If the proposed treatment will not be effective in addressing the consequence it is proposed to manage, then it will not ‘prevent’ the consequence and so cannot be necessary.

Sometimes a person’s diagnosed illness can be resistant to treatment. Without cogent evidence that the immediate treatment would in fact prevent the serious deterioration or serious harm, the criterion will not be satisfied. Similarly, if the treatment will not prevent a worsening of a person’s mental illness, it will not be needed.  This is relevant to cases of dementia which can be considered ‘mental illness’ but is not amenable to treatment.

The tribunal in BQD [2015] VMHT 53 (1 April 2015) confirmed that ‘the need for treatment must be compelling and specific rather than just a general need for ongoing treatment’ and if the treatment team cannot sufficiently ‘articulate the need for immediate treatment in the context of prevention’ then section 5(b) will not be satisfied.

It will not be enough that treatment is merely clinically indicated or recommended. If a person identifies an alternative medication, say, that would equally prevent the serious consequences, then, consistent with the requirement to consider the person’s views and preferences at section 5(2), the tribunal should properly find the ‘immediate treatment’ is the person’s preferred treatment.

Likewise, other interventions or orders (eg administration orders, guardianship orders or intervention orders) may prevent the risk, which may obviate the need for proposed treatment if the person regards them as less restrictive.

If treatment causes more harm than good it is unlikely to be considered ‘needed’. Consideration should also be given to the likely detrimental effects of the treatment or the way it is provided (eg side effects of medication or risk of institutionalisation). An argument could be made that, on balance, the proposed treatment cannot be properly described as ‘needed’.
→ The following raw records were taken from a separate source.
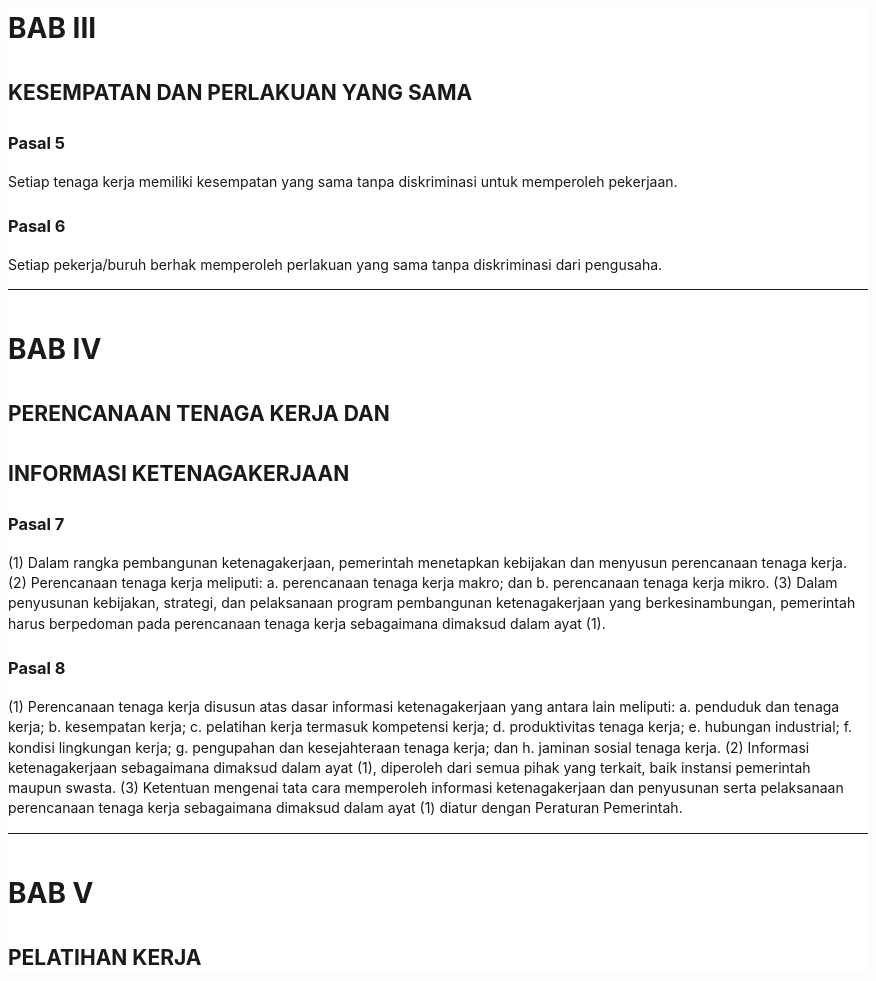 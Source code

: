 
# BAB III
## KESEMPATAN DAN PERLAKUAN YANG SAMA

### Pasal 5
Setiap tenaga kerja memiliki kesempatan yang sama tanpa diskriminasi untuk memperoleh pekerjaan.

### Pasal 6
Setiap pekerja/buruh berhak memperoleh perlakuan yang sama tanpa diskriminasi dari pengusaha.

---

# BAB IV
## PERENCANAAN TENAGA KERJA DAN
## INFORMASI KETENAGAKERJAAN

### Pasal 7
(1) Dalam rangka pembangunan ketenagakerjaan, pemerintah menetapkan kebijakan dan menyusun perencanaan tenaga kerja.
(2) Perencanaan tenaga kerja meliputi:
    a. perencanaan tenaga kerja makro; dan
    b. perencanaan tenaga kerja mikro.
(3) Dalam penyusunan kebijakan, strategi, dan pelaksanaan program pembangunan ketenagakerjaan yang berkesinambungan, pemerintah harus berpedoman pada perencanaan tenaga kerja sebagaimana dimaksud dalam ayat (1).

### Pasal 8
(1) Perencanaan tenaga kerja disusun atas dasar informasi ketenagakerjaan yang antara lain meliputi:
    a. penduduk dan tenaga kerja;
    b. kesempatan kerja;
    c. pelatihan kerja termasuk kompetensi kerja;
    d. produktivitas tenaga kerja;
    e. hubungan industrial;
    f. kondisi lingkungan kerja;
    g. pengupahan dan kesejahteraan tenaga kerja; dan
    h. jaminan sosial tenaga kerja.
(2) Informasi ketenagakerjaan sebagaimana dimaksud dalam ayat (1), diperoleh dari semua pihak yang terkait, baik instansi pemerintah maupun swasta.
(3) Ketentuan mengenai tata cara memperoleh informasi ketenagakerjaan dan penyusunan serta pelaksanaan perencanaan tenaga kerja sebagaimana dimaksud dalam ayat (1) diatur dengan Peraturan Pemerintah.

---

# BAB V
## PELATIHAN KERJA
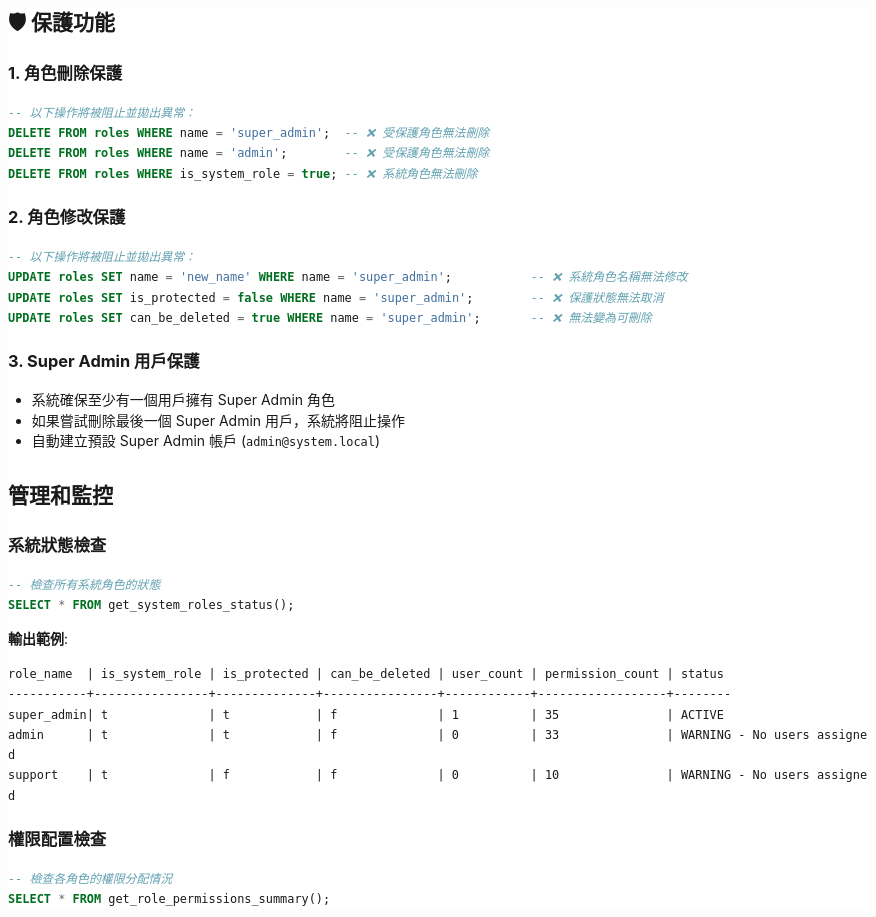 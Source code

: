 ## 🛡️ 保護功能

### 1. 角色刪除保護
```sql
-- 以下操作將被阻止並拋出異常：
DELETE FROM roles WHERE name = 'super_admin';  -- ❌ 受保護角色無法刪除
DELETE FROM roles WHERE name = 'admin';        -- ❌ 受保護角色無法刪除
DELETE FROM roles WHERE is_system_role = true; -- ❌ 系統角色無法刪除
```

### 2. 角色修改保護
```sql
-- 以下操作將被阻止並拋出異常：
UPDATE roles SET name = 'new_name' WHERE name = 'super_admin';           -- ❌ 系統角色名稱無法修改
UPDATE roles SET is_protected = false WHERE name = 'super_admin';        -- ❌ 保護狀態無法取消
UPDATE roles SET can_be_deleted = true WHERE name = 'super_admin';       -- ❌ 無法變為可刪除
```

### 3. Super Admin 用戶保護
- 系統確保至少有一個用戶擁有 Super Admin 角色
- 如果嘗試刪除最後一個 Super Admin 用戶，系統將阻止操作
- 自動建立預設 Super Admin 帳戶 (`admin@system.local`)

## 管理和監控

### 系統狀態檢查
```sql
-- 檢查所有系統角色的狀態
SELECT * FROM get_system_roles_status();
```

**輸出範例**:
```
role_name  | is_system_role | is_protected | can_be_deleted | user_count | permission_count | status
-----------+----------------+--------------+----------------+------------+------------------+--------
super_admin| t              | t            | f              | 1          | 35               | ACTIVE
admin      | t              | t            | f              | 0          | 33               | WARNING - No users assigned
support    | t              | f            | f              | 0          | 10               | WARNING - No users assigned
```

### 權限配置檢查
```sql
-- 檢查各角色的權限分配情況
SELECT * FROM get_role_permissions_summary();
```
This criterion would then be met but on a different basis to the one alleged by the treating team, and would be least restrictive and consistent with the person’s dignity and respect. As a result of this re-characterisation of the basis for this criterion, it is therefore highly likely that section 5(d) will not be met as a result of the person being able to get that (alternative) treatment voluntarily (see Section 5(d) – less restrictive treatment for more information).

In FFY [2015] VMHT 33 (5 February 2015) FFY preferred oral medication. The tribunal found it would be equally effective as depot (injectable) medication, proposed by the treating team, in preventing the serious consequences. Therefore, it found section 5(b) was met on that basis, but that ultimately section 5(d) was not met as he could get oral medication voluntarily.

Discussion points for engaging your client

  • What do they think about each of the consequences alleged? Are they incorrect or exaggerated and if so, can your client correct them or provide another explanation for what happened?
  • How do they feel about the proposed treatment? Has it had or will it have the beneficial effect the treating team suggest? Are there any side effects?
  • Is there another treatment or medication your client may prefer? Why do they prefer it? Will it address or prevent the relevant serious consequences and if so, how?
  • Can the consequences be managed in other, less restrictive ways (for example, through counselling)?
  • What will happen if they do not get the proposed treatment? Have they experienced this in the past?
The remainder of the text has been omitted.